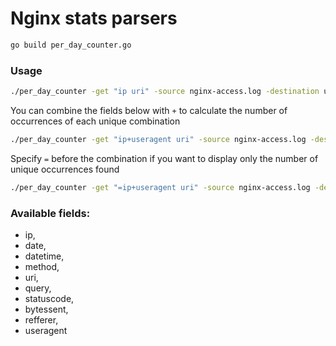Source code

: # Nginx stats parsers

```bash
go build per_day_counter.go
```

### Usage
```bash
./per_day_counter -get "ip uri" -source nginx-access.log -destination uri_views.json -pretty
```

You can combine the fields below with `+` to calculate the number of occurrences of each unique combination
```bash
./per_day_counter -get "ip+useragent uri" -source nginx-access.log -destination uri_views.json
```

Specify `=` before the combination if you want to display only the number of unique occurrences found
```bash
./per_day_counter -get "=ip+useragent uri" -source nginx-access.log -destination uri_views.json
```


### Available fields:
 - ip,
 - date,
 - datetime,
 - method,
 - uri,
 - query,
 - statuscode,
 - bytessent,
 - refferer,
 - useragent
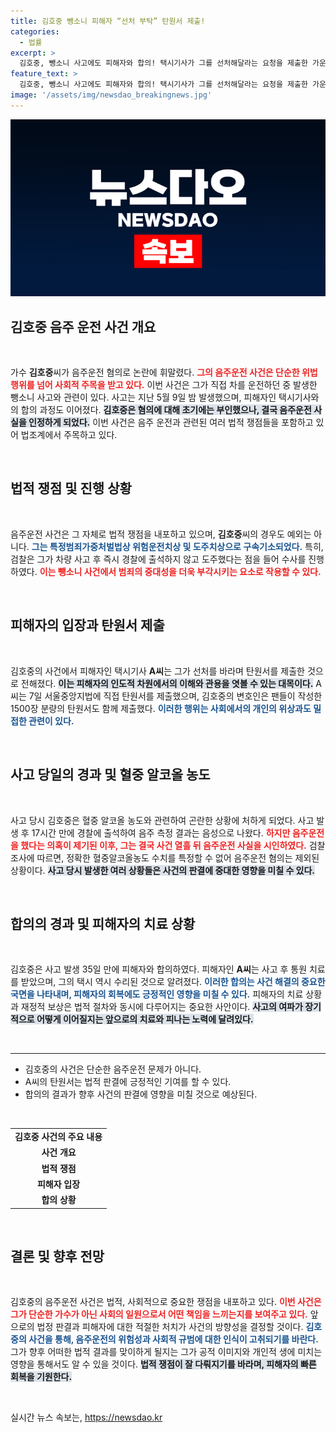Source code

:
 ```yaml
---
title: 김호중 뺑소니 피해자 “선처 부탁” 탄원서 제출!
categories:
  - 법률
excerpt: >
  김호중, 뺑소니 사고에도 피해자와 합의! 택시기사가 그를 선처해달라는 요청을 제출한 가운데, 팬들이 작성한 1500장의 탄원서까지 등장해 모두의 이목이 집중되고 있다. 클릭해서 자세한 사연을 확인해보세요!
feature_text: >
  김호중, 뺑소니 사고에도 피해자와 합의! 택시기사가 그를 선처해달라는 요청을 제출한 가운데, 팬들이 작성한 1500장의 탄원서까지 등장해 모두의 이목이 집중되고 있다. 클릭해서 자세한 사연을 확인해보세요!
image: '/assets/img/newsdao_breakingnews.jpg'
---
```


<p><img src="/assets/img/newsdao_breakingnews.jpg" alt="cryptoinkorea 속보" /></p>

<h2 data-ke-size="size26">김호중 음주 운전 사건 개요</h2>

<p data-ke-size="size16">&nbsp;</p>

<p>가수 <b>김호중</b>씨가 음주운전 혐의로 논란에 휘말렸다. <b><span style="color: #ee2323;">그의 음주운전 사건은 단순한 위법 행위를 넘어 사회적 주목을 받고 있다.</span></b> 이번 사건은 그가 직접 차를 운전하던 중 발생한 뺑소니 사고와 관련이 있다. 사고는 지난 5월 9일 밤 발생했으며, 피해자인 택시기사와의 합의 과정도 이어졌다. <b><span style="background-color: #21538527;">김호중은 혐의에 대해 초기에는 부인했으나, 결국 음주운전 사실을 인정하게 되었다.</span></b> 이번 사건은 음주 운전과 관련된 여러 법적 쟁점들을 포함하고 있어 법조계에서 주목하고 있다. </p>

<p data-ke-size="size16">&nbsp;</p>

<h2 data-ke-size="size26">법적 쟁점 및 진행 상황</h2>

<p data-ke-size="size16">&nbsp;</p>

<p>음주운전 사건은 그 자체로 법적 쟁점을 내포하고 있으며, <b>김호중</b>씨의 경우도 예외는 아니다. <b><span style="color: #1a5490;">그는 특정범죄가중처벌법상 위험운전치상 및 도주치상으로 구속기소되었다.</span></b> 특히, 검찰은 그가 차량 사고 후 즉시 경찰에 출석하지 않고 도주했다는 점을 들어 수사를 진행하였다. <b><span style="color: #ee2323;">이는 뺑소니 사건에서 범죄의 중대성을 더욱 부각시키는 요소로 작용할 수 있다.</span></b> </p>

<p data-ke-size="size16">&nbsp;</p>

<h2 data-ke-size="size26">피해자의 입장과 탄원서 제출</h2>

<p data-ke-size="size16">&nbsp;</p>

<p>김호중의 사건에서 피해자인 택시기사 <b>A씨</b>는 그가 선처를 바라며 탄원서를 제출한 것으로 전해졌다. <b><span style="background-color: #21538527;">이는 피해자의 인도적 차원에서의 이해와 관용을 엿볼 수 있는 대목이다.</span></b> A씨는 7일 서울중앙지법에 직접 탄원서를 제출했으며, 김호중의 변호인은 팬들이 작성한 1500장 분량의 탄원서도 함께 제출했다. <b><span style="color: #1a5490;">이러한 행위는 사회에서의 개인의 위상과도 밀접한 관련이 있다.</span></b>  </p>

<p data-ke-size="size16">&nbsp;</p>

<h2 data-ke-size="size26">사고 당일의 경과 및 혈중 알코올 농도</h2>

<p data-ke-size="size16">&nbsp;</p>

<p>사고 당시 김호중은 혈중 알코올 농도와 관련하여 곤란한 상황에 처하게 되었다. 사고 발생 후 17시간 만에 경찰에 출석하여 음주 측정 결과는 음성으로 나왔다. <b><span style="color: #ee2323;">하지만 음주운전을 했다는 의혹이 제기된 이후, 그는 결국 사건 열흘 뒤 음주운전 사실을 시인하였다.</span></b> 검찰 조사에 따르면, 정확한 혈중알코올농도 수치를 특정할 수 없어 음주운전 혐의는 제외된 상황이다. <b><span style="background-color: #21538527;">사고 당시 발생한 여러 상황들은 사건의 판결에 중대한 영향을 미칠 수 있다.</span></b> </p>

<p data-ke-size="size16">&nbsp;</p>

<h2 data-ke-size="size26">합의의 경과 및 피해자의 치료 상황</h2>

<p data-ke-size="size16">&nbsp;</p>

<p>김호중은 사고 발생 35일 만에 피해자와 합의하였다. 피해자인 <b>A씨</b>는 사고 후 통원 치료를 받았으며, 그의 택시 역시 수리된 것으로 알려졌다. <b><span style="color: #1a5490;">이러한 합의는 사건 해결의 중요한 국면을 나타내며, 피해자의 회복에도 긍정적인 영향을 미칠 수 있다.</span></b> 피해자의 치료 상황과 재정적 보상은 법적 절차와 동시에 다루어지는 중요한 사안이다. <b><span style="background-color: #21538527;">사고의 여파가 장기적으로 어떻게 이어질지는 앞으로의 치료와 피나는 노력에 달려있다.</span></b></p>

<p data-ke-size="size16">&nbsp;</p>

<hr />

<ul>
<li>김호중의 사건은 단순한 음주운전 문제가 아니다.</li>
<li>A씨의 탄원서는 법적 판결에 긍정적인 기여를 할 수 있다.</li>
<li>합의의 결과가 향후 사건의 판결에 영향을 미칠 것으로 예상된다.</li>
</ul>

<p data-ke-size="size16">&nbsp;</p> 

<table>
<tr>
<td style="text-align: center; height: 17px;"><b>김호중 사건의 주요 내용</b></td>
</tr>
<tr>
<td style="text-align: center; height: 17px;"><b>사건 개요</b></td>
</tr>
<tr>
<td style="text-align: center; height: 17px;"><b>법적 쟁점</b></td>
</tr>
<tr>
<td style="text-align: center; height: 17px;"><b>피해자 입장</b></td>
</tr>
<tr>
<td style="text-align: center; height: 17px;"><b>합의 상황</b></td>
</tr>
</table>

<p data-ke-size="size16">&nbsp;</p>

<h2 data-ke-size="size26">결론 및 향후 전망</h2>

<p data-ke-size="size16">&nbsp;</p>

<p>김호중의 음주운전 사건은 법적, 사회적으로 중요한 쟁점을 내포하고 있다. <b><span style="color: #ee2323;">이번 사건은 그가 단순한 가수가 아닌 사회의 일원으로서 어떤 책임을 느끼는지를 보여주고 있다.</span></b> 앞으로의 법정 판결과 피해자에 대한 적절한 처치가 사건의 방향성을 결정할 것이다. <b><span style="color: #1a5490;">김호중의 사건을 통해, 음주운전의 위험성과 사회적 규범에 대한 인식이 고취되기를 바란다.</span></b> 그가 향후 어떠한 법적 결과를 맞이하게 될지는 그가 공적 이미지와 개인적 생에 미치는 영향을 통해서도 알 수 있을 것이다. <b><span style="background-color: #21538527;">법적 쟁점이 잘 다뤄지기를 바라며, 피해자의 빠른 회복을 기원한다.</span></b> </p>

<p data-ke-size="size16">&nbsp;</p>
실시간 뉴스 속보는, <a href="https://newsdao.kr" rel="dofollow">https://newsdao.kr</a>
::::::::
EXERCISE OBJECTIVE =
An exact copy of every entry above is needed, minus the pictures.

TASK ANSWER =
Source code

: # Nginx stats parsers

```bash
go build per_day_counter.go
```

### Usage
```bash
./per_day_counter -get "ip uri" -source nginx-access.log -destination uri_views.json -pretty
```

You can combine the fields below with `+` to calculate the number of occurrences of each unique combination
```bash
./per_day_counter -get "ip+useragent uri" -source nginx-access.log -destination uri_views.json
```

Specify `=` before the combination if you want to display only the number of unique occurrences found
```bash
./per_day_counter -get "=ip+useragent uri" -source nginx-access.log -destination uri_views.json
```


### Available fields:
 - ip,
 - date,
 - datetime,
 - method,
 - uri,
 - query,
 - statuscode,
 - bytessent,
 - refferer,
 - useragent
Source code

:
 ```yaml
---
title: 김호중 뺑소니 피해자 “선처 부탁” 탄원서 제출!
categories:
  - 법률
excerpt: >
  김호중, 뺑소니 사고에도 피해자와 합의! 택시기사가 그를 선처해달라는 요청을 제출한 가운데, 팬들이 작성한 1500장의 탄원서까지 등장해 모두의 이목이 집중되고 있다. 클릭해서 자세한 사연을 확인해보세요!
feature_text: >
  김호중, 뺑소니 사고에도 피해자와 합의! 택시기사가 그를 선처해달라는 요청을 제출한 가운데, 팬들이 작성한 1500장의 탄원서까지 등장해 모두의 이목이 집중되고 있다. 클릭해서 자세한 사연을 확인해보세요!
image: '/assets/img/newsdao_breakingnews.jpg'
---
```


<p><img src="/assets/img/newsdao_breakingnews.jpg" alt="cryptoinkorea 속보" /></p>

<h2 data-ke-size="size26">김호중 음주 운전 사건 개요</h2>

<p data-ke-size="size16">&nbsp;</p>

<p>가수 <b>김호중</b>씨가 음주운전 혐의로 논란에 휘말렸다. <b><span style="color: #ee2323;">그의 음주운전 사건은 단순한 위법 행위를 넘어 사회적 주목을 받고 있다.</span></b> 이번 사건은 그가 직접 차를 운전하던 중 발생한 뺑소니 사고와 관련이 있다. 사고는 지난 5월 9일 밤 발생했으며, 피해자인 택시기사와의 합의 과정도 이어졌다. <b><span style="background-color: #21538527;">김호중은 혐의에 대해 초기에는 부인했으나, 결국 음주운전 사실을 인정하게 되었다.</span></b> 이번 사건은 음주 운전과 관련된 여러 법적 쟁점들을 포함하고 있어 법조계에서 주목하고 있다. </p>

<p data-ke-size="size16">&nbsp;</p>

<h2 data-ke-size="size26">법적 쟁점 및 진행 상황</h2>

<p data-ke-size="size16">&nbsp;</p>

<p>음주운전 사건은 그 자체로 법적 쟁점을 내포하고 있으며, <b>김호중</b>씨의 경우도 예외는 아니다. <b><span style="color: #1a5490;">그는 특정범죄가중처벌법상 위험운전치상 및 도주치상으로 구속기소되었다.</span></b> 특히, 검찰은 그가 차량 사고 후 즉시 경찰에 출석하지 않고 도주했다는 점을 들어 수사를 진행하였다. <b><span style="color: #ee2323;">이는 뺑소니 사건에서 범죄의 중대성을 더욱 부각시키는 요소로 작용할 수 있다.</span></b> </p>

<p data-ke-size="size16">&nbsp;</p>

<h2 data-ke-size="size26">피해자의 입장과 탄원서 제출</h2>

<p data-ke-size="size16">&nbsp;</p>

<p>김호중의 사건에서 피해자인 택시기사 <b>A씨</b>는 그가 선처를 바라며 탄원서를 제출한 것으로 전해졌다. <b><span style="background-color: #21538527;">이는 피해자의 인도적 차원에서의 이해와 관용을 엿볼 수 있는 대목이다.</span></b> A씨는 7일 서울중앙지법에 직접 탄원서를 제출했으며, 김호중의 변호인은 팬들이 작성한 1500장 분량의 탄원서도 함께 제출했다. <b><span style="color: #1a5490;">이러한 행위는 사회에서의 개인의 위상과도 밀접한 관련이 있다.</span></b>  </p>

<p data-ke-size="size16">&nbsp;</p>

<h2 data-ke-size="size26">사고 당일의 경과 및 혈중 알코올 농도</h2>

<p data-ke-size="size16">&nbsp;</p>

<p>사고 당시 김호중은 혈중 알코올 농도와 관련하여 곤란한 상황에 처하게 되었다. 사고 발생 후 17시간 만에 경찰에 출석하여 음주 측정 결과는 음성으로 나왔다. <b><span style="color: #ee2323;">하지만 음주운전을 했다는 의혹이 제기된 이후, 그는 결국 사건 열흘 뒤 음주운전 사실을 시인하였다.</span></b> 검찰 조사에 따르면, 정확한 혈중알코올농도 수치를 특정할 수 없어 음주운전 혐의는 제외된 상황이다. <b><span style="background-color: #21538527;">사고 당시 발생한 여러 상황들은 사건의 판결에 중대한 영향을 미칠 수 있다.</span></b> </p>

<p data-ke-size="size16">&nbsp;</p>

<h2 data-ke-size="size26">합의의 경과 및 피해자의 치료 상황</h2>

<p data-ke-size="size16">&nbsp;</p>

<p>김호중은 사고 발생 35일 만에 피해자와 합의하였다. 피해자인 <b>A씨</b>는 사고 후 통원 치료를 받았으며, 그의 택시 역시 수리된 것으로 알려졌다. <b><span style="color: #1a5490;">이러한 합의는 사건 해결의 중요한 국면을 나타내며, 피해자의 회복에도 긍정적인 영향을 미칠 수 있다.</span></b> 피해자의 치료 상황과 재정적 보상은 법적 절차와 동시에 다루어지는 중요한 사안이다. <b><span style="background-color: #21538527;">사고의 여파가 장기적으로 어떻게 이어질지는 앞으로의 치료와 피나는 노력에 달려있다.</span></b></p>

<p data-ke-size="size16">&nbsp;</p>

<hr />

<ul>
<li>김호중의 사건은 단순한 음주운전 문제가 아니다.</li>
<li>A씨의 탄원서는 법적 판결에 긍정적인 기여를 할 수 있다.</li>
<li>합의의 결과가 향후 사건의 판결에 영향을 미칠 것으로 예상된다.</li>
</ul>

<p data-ke-size="size16">&nbsp;</p> 

<table>
<tr>
<td style="text-align: center; height: 17px;"><b>김호중 사건의 주요 내용</b></td>
</tr>
<tr>
<td style="text-align: center; height: 17px;"><b>사건 개요</b></td>
</tr>
<tr>
<td style="text-align: center; height: 17px;"><b>법적 쟁점</b></td>
</tr>
<tr>
<td style="text-align: center; height: 17px;"><b>피해자 입장</b></td>
</tr>
<tr>
<td style="text-align: center; height: 17px;"><b>합의 상황</b></td>
</tr>
</table>

<p data-ke-size="size16">&nbsp;</p>

<h2 data-ke-size="size26">결론 및 향후 전망</h2>

<p data-ke-size="size16">&nbsp;</p>

<p>김호중의 음주운전 사건은 법적, 사회적으로 중요한 쟁점을 내포하고 있다. <b><span style="color: #ee2323;">이번 사건은 그가 단순한 가수가 아닌 사회의 일원으로서 어떤 책임을 느끼는지를 보여주고 있다.</span></b> 앞으로의 법정 판결과 피해자에 대한 적절한 처치가 사건의 방향성을 결정할 것이다. <b><span style="color: #1a5490;">김호중의 사건을 통해, 음주운전의 위험성과 사회적 규범에 대한 인식이 고취되기를 바란다.</span></b> 그가 향후 어떠한 법적 결과를 맞이하게 될지는 그가 공적 이미지와 개인적 생에 미치는 영향을 통해서도 알 수 있을 것이다. <b><span style="background-color: #21538527;">법적 쟁점이 잘 다뤄지기를 바라며, 피해자의 빠른 회복을 기원한다.</span></b> </p>

<p data-ke-size="size16">&nbsp;</p>
실시간 뉴스 속보는, <a href="https://newsdao.kr" rel="dofollow">https://newsdao.kr</a>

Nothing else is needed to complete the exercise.